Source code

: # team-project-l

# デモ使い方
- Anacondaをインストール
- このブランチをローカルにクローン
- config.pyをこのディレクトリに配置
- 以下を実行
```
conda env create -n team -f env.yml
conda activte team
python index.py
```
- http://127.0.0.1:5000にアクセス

○ ○ ○

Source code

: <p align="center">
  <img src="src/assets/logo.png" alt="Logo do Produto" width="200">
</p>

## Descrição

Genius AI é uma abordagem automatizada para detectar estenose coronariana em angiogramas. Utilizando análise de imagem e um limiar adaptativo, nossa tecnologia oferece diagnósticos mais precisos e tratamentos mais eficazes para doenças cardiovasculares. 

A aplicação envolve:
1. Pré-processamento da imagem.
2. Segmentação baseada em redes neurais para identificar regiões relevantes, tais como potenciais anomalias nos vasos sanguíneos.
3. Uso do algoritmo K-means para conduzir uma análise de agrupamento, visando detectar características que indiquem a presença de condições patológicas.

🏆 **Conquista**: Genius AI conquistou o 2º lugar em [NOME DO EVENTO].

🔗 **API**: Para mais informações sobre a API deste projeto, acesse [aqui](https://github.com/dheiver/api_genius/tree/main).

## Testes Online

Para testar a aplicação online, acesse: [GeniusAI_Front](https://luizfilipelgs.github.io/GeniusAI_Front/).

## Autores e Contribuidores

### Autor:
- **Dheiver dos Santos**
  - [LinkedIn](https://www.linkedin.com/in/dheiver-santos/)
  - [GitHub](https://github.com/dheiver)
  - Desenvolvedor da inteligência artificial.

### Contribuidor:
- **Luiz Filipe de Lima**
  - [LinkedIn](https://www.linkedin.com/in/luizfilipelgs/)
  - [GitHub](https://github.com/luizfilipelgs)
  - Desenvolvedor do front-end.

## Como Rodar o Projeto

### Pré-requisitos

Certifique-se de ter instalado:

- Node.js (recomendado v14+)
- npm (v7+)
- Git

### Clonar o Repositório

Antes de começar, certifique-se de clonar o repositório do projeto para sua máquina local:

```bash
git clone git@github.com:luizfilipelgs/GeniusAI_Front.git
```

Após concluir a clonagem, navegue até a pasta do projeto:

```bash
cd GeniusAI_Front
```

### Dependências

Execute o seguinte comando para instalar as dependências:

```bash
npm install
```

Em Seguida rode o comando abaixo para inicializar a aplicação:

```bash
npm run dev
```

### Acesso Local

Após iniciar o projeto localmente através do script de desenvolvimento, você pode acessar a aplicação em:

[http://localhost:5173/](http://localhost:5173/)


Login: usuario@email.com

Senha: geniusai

○ ○ ○

■ What is required
Within the listing above, filter for lines holding the string "comando" and copy each one.

■ Answer below
Execute o seguinte comando para instalar as dependências:
Em Seguida rode o comando abaixo para inicializar a aplicação:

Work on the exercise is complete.